Deep Learning Models
Module 21 Challenge
By Laura Vara

Report on the Performance of the Deep Learning Model for Alphabet Soup

Overview of the Analysis:

The purpose of this analysis is to develop a deep learning model using TensorFlow and Keras to predict which applicants have the best chances of success if funded by Alphabet Soup, a nonprofit organization. The goal is to create a predictive tool using a training model based on historical data on successful and unsuccessful funding applications, so that this tool can identify potentially successful applicants, thus optimizing the allocation of resources.

Results:

Data Preprocessing:

Target Variable(s):
- IS_SUCCESSFUL: Indicates whether the funding application was successful (1) or not (0).
Feature Variables:
- All other columns except EIN and NAME, which were removed.
Variables Removed:
- EIN and NAME were irrelevant for this training model.
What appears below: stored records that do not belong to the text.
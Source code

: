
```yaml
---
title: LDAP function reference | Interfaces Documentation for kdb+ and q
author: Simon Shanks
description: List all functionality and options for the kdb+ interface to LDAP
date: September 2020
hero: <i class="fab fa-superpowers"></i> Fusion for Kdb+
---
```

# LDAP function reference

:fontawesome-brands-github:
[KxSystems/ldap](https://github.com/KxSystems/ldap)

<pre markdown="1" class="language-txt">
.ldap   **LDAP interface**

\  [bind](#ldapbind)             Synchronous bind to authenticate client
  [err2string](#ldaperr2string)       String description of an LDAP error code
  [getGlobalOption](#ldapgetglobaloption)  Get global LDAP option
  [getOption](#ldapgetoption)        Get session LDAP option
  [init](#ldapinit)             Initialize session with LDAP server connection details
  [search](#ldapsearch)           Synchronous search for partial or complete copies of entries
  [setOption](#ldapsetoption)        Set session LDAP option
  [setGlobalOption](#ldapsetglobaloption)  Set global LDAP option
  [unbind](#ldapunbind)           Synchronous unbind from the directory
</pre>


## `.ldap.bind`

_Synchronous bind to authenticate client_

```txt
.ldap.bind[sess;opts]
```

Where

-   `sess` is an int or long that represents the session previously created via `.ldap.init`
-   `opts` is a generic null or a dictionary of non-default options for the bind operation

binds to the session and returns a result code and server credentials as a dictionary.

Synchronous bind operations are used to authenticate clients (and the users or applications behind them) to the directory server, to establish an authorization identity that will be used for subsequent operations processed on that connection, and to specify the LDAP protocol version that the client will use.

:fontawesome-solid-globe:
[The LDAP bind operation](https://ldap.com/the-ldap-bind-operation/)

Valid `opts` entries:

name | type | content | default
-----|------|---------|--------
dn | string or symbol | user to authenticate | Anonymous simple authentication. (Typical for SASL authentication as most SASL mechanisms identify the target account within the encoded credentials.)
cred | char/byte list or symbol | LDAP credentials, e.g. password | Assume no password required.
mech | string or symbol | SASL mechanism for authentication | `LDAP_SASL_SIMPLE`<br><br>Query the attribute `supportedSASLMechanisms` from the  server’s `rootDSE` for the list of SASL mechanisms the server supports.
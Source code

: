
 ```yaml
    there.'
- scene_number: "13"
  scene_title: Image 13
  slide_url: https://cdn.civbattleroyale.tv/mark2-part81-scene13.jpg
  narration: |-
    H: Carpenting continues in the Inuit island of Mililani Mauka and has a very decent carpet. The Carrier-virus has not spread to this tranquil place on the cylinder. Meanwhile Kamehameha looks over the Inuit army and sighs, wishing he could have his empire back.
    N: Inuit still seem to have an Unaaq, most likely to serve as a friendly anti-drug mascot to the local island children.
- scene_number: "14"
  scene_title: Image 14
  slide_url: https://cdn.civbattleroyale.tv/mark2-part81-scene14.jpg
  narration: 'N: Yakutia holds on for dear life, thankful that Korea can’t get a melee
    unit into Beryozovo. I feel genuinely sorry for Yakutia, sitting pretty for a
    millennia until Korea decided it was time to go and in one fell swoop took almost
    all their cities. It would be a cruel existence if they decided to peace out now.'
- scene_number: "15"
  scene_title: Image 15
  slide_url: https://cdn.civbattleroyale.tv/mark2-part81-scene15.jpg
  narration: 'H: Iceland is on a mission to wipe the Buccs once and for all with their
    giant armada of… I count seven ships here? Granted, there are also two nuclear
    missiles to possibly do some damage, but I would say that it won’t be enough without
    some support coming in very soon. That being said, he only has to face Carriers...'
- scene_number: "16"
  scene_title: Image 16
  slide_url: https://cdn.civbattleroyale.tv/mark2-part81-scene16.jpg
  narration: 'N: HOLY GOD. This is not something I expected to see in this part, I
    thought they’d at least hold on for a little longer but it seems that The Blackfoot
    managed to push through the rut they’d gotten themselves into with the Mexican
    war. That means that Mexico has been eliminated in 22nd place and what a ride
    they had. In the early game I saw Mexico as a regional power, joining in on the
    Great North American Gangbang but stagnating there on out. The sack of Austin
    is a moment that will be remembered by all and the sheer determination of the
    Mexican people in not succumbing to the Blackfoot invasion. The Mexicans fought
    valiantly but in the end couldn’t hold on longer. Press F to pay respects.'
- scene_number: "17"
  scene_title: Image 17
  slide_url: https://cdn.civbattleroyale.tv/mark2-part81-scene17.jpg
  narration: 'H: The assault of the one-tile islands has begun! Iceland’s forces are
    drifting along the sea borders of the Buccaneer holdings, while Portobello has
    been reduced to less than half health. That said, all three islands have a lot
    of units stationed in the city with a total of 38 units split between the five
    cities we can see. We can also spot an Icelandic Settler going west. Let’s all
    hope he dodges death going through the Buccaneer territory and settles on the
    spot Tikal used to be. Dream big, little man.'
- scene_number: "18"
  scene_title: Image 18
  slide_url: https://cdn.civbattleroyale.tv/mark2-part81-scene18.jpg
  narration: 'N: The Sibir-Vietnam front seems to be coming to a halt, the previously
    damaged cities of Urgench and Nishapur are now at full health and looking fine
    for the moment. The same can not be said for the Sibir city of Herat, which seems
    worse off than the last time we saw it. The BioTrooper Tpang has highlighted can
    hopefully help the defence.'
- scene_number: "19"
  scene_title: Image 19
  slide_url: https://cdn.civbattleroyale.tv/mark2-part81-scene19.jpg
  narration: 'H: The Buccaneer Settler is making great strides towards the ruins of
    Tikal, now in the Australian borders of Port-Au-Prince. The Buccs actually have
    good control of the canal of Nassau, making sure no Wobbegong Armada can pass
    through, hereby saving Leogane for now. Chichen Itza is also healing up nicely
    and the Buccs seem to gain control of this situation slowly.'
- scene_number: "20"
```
Compiling, Training, and Evaluating the Model:

Neurons, Layers, and Activation Functions:
- Input Layer:
  - Neurons: 100
  - Activation Function: Swish
- Hidden Layers (Additional 5 layers):
  - Neurons: 80, 60, 60, 60, 60
  - Activation Function: ReLU
- Output Layer:
  - Neurons: 1
  - Activation Function: Sigmoid
Target Model Performance:
- The target model performance of 75% and above was not achieved. After 10 attempts, the highest accuracy obtained was approximately 73%.
Steps to Increase Model Performance:
- This process took easily 10 tries and only gained 1% extra in the accuracy of the model from the original AlphabetSoupCharity_ModelStarterCode.ipynb file.
  - First, features that were deemed unnecessary were removed.
  - Data from other features were binned, and cutoff values were created.
  - Different activations were used during training, such as ReLU, LeakyReLU, SELU, ELU, Swish, and Tanh, in various combinations, some yielding worse results than others.
  - The number of units in the input layer was increased from 80 to 100. For the hidden layers, 80 and 60 were the numbers tested to see what conveyed the best performance.
  - In some versions, more layers were added.
  - L2 regularization with a coefficient of 0.001 was implemented.
  - Various optimizers were used when compiling the model, including Adam, SGD, RMSprop, and Nadam. Adam was the top performer, followed by SGD.
  - Early stopping, learning rate scheduling, and model checkpointing were employed to optimize training.
  - Numerous combinations were tried regarding the number of neurons, the activations used, the number of layers, and optimizers. Versions without removing features and with different binning strategies were also tested.

Summary:

This deep learning model achieved the highest accuracy of about 73% in predicting the success of applicants funded by Alphabet Soup. Despite various optimization attempts, including altering activation functions, adjusting network architecture, and changing optimizers, improvement in performance was minimal, with accuracy staying between 72% and 73%.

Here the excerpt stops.